Fairshare with queue priority


#1

Hi,

I have a question and a suggestion. I need to meet following conditions:

  • I need to use queue priorities
  • I need to use fairshare
  • if queues have the same priority I need to sort the jobs acccording to fairshare (I actually need by_queue = false for queues with same priority)

AFAIK there is no way how to meet this conditions together. Am I missing something?
If I use by_queue=True the third condition is broken. If I use by_queue=False the first condition is broken.

I would like to suggest to add a new bool options to the sched_config “fair_share_with_priority”, which allows to respect queue priority together with fairshare and with by_queue=false.

Setting the “fair_share_with_priority = true” simply means: Sort the jobs according to queue priority first. If the queue priority is equal sort according to fairshare.

I already prepared a patch for this. Is it interesting? What do you think?


#2

@vchlum PBS sorts jobs within a queue by applying fairshare when there by_queue or round_robin is enabled.

If it helps in your use case try enabling round_robin in your complex. It will sort the queues based on their priorities, apply fairshare on each of these queues and pick jobs in round robin fashion from the queues that have the same priority level.

In your patch, I imagine you might be applying fairshare to a bunch of jobs from different queues which are at same priority level. I can see, that is something that we don’t have currently and there is no harm in raising an issue/pull and get the discussion going.

Thanks,
Arun


#3

Hey,
I actually think this is possible by the simple fact that the job_sort_formula is a higher sort key than fairshare.
Do the following:

  1. Turn by_queue: False
  2. set job_sort_formua = queue_priority
  3. Turn fairshare: True

By turning by_queue to false, you’ll sort all the jobs as one large queue. By setting job_sort_formula = queue_priority, all jobs in queues with the same priority will be sorted together. If any two jobs have the same formula value(queue priority), we sort on fairshare.

This should provide you what you want.

Bhroam


#4

Bhroam,

You’re the scheduler expert and know the code better than anyone, but if this actually works I think we need to rework the documentation a little bit.

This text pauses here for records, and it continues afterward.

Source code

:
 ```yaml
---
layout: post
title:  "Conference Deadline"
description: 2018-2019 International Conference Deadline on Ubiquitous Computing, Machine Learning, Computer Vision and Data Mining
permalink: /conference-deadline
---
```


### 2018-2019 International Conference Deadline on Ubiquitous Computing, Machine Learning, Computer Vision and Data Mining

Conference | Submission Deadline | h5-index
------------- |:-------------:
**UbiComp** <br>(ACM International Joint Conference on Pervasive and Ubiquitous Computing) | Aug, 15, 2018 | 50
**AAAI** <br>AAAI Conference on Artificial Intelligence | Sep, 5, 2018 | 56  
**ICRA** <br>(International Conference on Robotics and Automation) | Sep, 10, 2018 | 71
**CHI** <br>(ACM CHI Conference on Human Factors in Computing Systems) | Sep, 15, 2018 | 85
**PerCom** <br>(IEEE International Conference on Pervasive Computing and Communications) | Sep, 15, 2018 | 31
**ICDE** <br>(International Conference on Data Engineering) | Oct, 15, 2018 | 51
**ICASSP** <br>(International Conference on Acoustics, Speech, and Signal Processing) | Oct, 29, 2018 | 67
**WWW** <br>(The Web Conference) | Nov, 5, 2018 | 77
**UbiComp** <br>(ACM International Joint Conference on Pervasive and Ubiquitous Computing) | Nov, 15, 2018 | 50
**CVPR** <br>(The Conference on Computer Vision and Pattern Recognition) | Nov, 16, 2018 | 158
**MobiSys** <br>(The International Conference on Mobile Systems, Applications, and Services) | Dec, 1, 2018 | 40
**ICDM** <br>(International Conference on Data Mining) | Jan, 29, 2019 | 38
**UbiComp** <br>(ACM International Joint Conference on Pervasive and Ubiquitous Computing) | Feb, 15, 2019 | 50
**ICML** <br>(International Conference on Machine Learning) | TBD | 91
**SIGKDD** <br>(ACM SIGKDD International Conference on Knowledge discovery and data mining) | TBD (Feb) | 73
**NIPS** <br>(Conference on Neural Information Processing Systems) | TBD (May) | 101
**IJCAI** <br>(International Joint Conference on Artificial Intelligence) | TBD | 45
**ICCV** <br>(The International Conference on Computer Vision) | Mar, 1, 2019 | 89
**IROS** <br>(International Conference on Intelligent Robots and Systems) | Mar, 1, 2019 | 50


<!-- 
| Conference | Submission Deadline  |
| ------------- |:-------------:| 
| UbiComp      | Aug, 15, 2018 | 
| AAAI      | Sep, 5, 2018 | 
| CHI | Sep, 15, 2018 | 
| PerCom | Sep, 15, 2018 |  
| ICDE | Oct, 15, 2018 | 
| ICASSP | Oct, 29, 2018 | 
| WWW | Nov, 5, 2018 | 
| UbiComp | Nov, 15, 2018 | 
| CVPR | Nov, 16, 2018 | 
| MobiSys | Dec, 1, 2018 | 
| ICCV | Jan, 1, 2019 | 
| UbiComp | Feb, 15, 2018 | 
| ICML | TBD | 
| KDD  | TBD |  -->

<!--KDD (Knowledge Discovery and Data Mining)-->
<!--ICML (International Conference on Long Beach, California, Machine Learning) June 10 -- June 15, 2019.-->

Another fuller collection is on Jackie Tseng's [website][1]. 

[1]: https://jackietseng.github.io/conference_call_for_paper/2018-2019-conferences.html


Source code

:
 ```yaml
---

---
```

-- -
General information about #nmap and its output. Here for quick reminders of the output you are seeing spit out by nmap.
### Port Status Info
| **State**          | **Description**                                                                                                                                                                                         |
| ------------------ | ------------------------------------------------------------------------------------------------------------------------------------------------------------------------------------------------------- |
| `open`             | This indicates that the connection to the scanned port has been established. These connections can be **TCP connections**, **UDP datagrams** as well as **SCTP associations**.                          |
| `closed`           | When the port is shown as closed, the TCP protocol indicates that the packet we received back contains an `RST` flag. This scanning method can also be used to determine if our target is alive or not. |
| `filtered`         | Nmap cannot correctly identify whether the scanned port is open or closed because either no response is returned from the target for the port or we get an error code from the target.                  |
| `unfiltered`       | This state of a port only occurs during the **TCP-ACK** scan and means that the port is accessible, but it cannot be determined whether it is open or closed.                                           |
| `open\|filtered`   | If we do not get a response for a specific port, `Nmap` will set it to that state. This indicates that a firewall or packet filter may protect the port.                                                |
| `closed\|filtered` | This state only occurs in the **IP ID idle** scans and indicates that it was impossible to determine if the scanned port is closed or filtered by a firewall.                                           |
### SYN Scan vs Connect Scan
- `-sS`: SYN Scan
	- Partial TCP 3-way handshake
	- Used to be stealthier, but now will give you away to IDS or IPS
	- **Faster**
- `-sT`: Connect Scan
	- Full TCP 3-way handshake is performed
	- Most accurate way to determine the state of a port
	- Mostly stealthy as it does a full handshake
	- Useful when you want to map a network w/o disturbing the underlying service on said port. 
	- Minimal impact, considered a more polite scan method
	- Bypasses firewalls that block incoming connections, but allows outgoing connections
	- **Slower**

Section 4.2.5.4 of the 14.2.1 Admin Guide says:

You can create a formula that the scheduler uses to sort jobs. The scheduler applies this formula to all jobs in the complex, using it to calculate a priority for each job. For example, you can specify in the formula that jobs request- ing more CPUs have higher priority. If the formula is defined, it overrides fairshare and sorting jobs on keys.

To me, “overrides” implies that those other options are ignored, not that “the formula is the primary key”. I could see where you might interpret it otherwise, but we should probably be absolutely clear.

Similarly 4.8.21 says:

This formula will override both job_sort_key and fair_share for sorting jobs. If the job_sort_formula server attribute contains a formula, the scheduler will use it. If not, and fairshare is enabled, the scheduler computes job priorities according to fairshare. If neither the formula nor fairshare is defined, the scheduler uses job_sort_key.

This would seem (to me at least) to imply that both fairshare and the sort keys are ignored if the formula is specified.


#5

Thank you @bhroam! I did a few tests and it works exactly as I need. No patch is needed.


#6

Wait, so if this works for job_sort_formula = queue_priority, then can I assume it works for any job_sort_formula when fairshare is enabled? I was recently trying to do something very similar, only with a different job_sort_formula. Having read the admin guide and seeing the sections that @sgombosi referenced, I didn’t bother to proceed as I still wanted fairshare to be applied, and not overridden (or disabled). If we can use both job_sort_formula and fairshare, that would be ideal. (Even better would be if we could also choose the precedence of features, but I’d expect that to be a new feature request.)

Gabe


#7

My understanding is that, yes, the works as you’d like. Perhaps @bhroam could provide the final word (as it’s more his area)?


#8

Yes, Bill is correct.

The scheduler sorts first on the formula and then on fairshare. This means that any time two job’s formula values are equal, the scheduler will sort on fairshare. In reality I suspect you’ll need a very simple job_sort_formula to make this work well (e.g., queue_priority).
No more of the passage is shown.